RECORDS PROVIDED>
═══

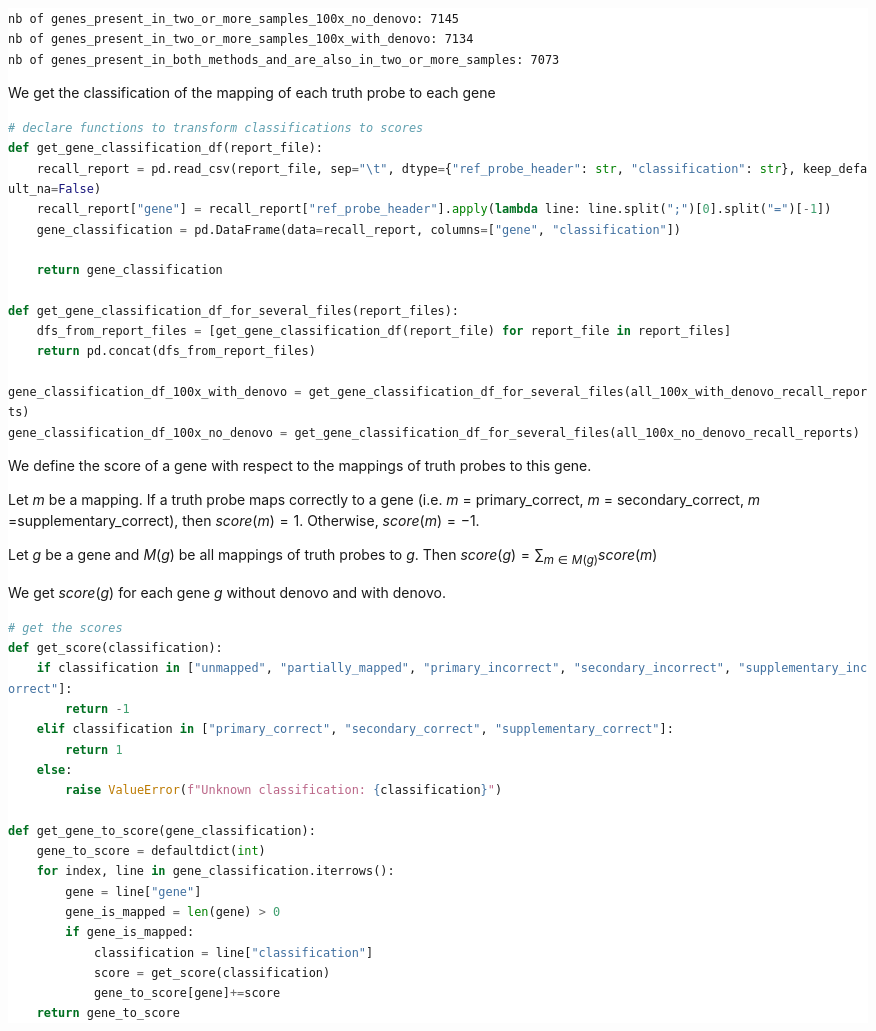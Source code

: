     nb of genes_present_in_two_or_more_samples_100x_no_denovo: 7145
    nb of genes_present_in_two_or_more_samples_100x_with_denovo: 7134
    nb of genes_present_in_both_methods_and_are_also_in_two_or_more_samples: 7073


We get the classification of the mapping of each truth probe to each gene 



```python
# declare functions to transform classifications to scores
def get_gene_classification_df(report_file):
    recall_report = pd.read_csv(report_file, sep="\t", dtype={"ref_probe_header": str, "classification": str}, keep_default_na=False)
    recall_report["gene"] = recall_report["ref_probe_header"].apply(lambda line: line.split(";")[0].split("=")[-1])
    gene_classification = pd.DataFrame(data=recall_report, columns=["gene", "classification"])

    return gene_classification

def get_gene_classification_df_for_several_files(report_files):
    dfs_from_report_files = [get_gene_classification_df(report_file) for report_file in report_files]
    return pd.concat(dfs_from_report_files)

gene_classification_df_100x_with_denovo = get_gene_classification_df_for_several_files(all_100x_with_denovo_recall_reports)
gene_classification_df_100x_no_denovo = get_gene_classification_df_for_several_files(all_100x_no_denovo_recall_reports)


```


We define the score of a gene with respect to the mappings of truth probes to this gene.

Let $m$ be a mapping. If a truth probe maps correctly to a gene (i.e. $m$ = primary_correct, $m$ = secondary_correct, $m$ =supplementary_correct), then $score(m) = 1$.
Otherwise, $score(m) = -1$.

Let $g$ be a gene and $M(g)$ be all mappings of truth probes to $g$. Then $score(g) = \sum_{m \in M(g)} score(m)$  


We get $score(g)$ for each gene $g$ without denovo and with denovo.

 


```python
# get the scores 
def get_score(classification):
    if classification in ["unmapped", "partially_mapped", "primary_incorrect", "secondary_incorrect", "supplementary_incorrect"]:
        return -1
    elif classification in ["primary_correct", "secondary_correct", "supplementary_correct"]:
        return 1
    else:
        raise ValueError(f"Unknown classification: {classification}")

def get_gene_to_score(gene_classification):
    gene_to_score = defaultdict(int)
    for index, line in gene_classification.iterrows():
        gene = line["gene"]
        gene_is_mapped = len(gene) > 0
        if gene_is_mapped:
            classification = line["classification"]
            score = get_score(classification)
            gene_to_score[gene]+=score
    return gene_to_score

```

═══

EXERCISE DIRECTIONS> Throughout the data above, count the lines where the word "each" occurs, and report that figure alone.

RESULT> 2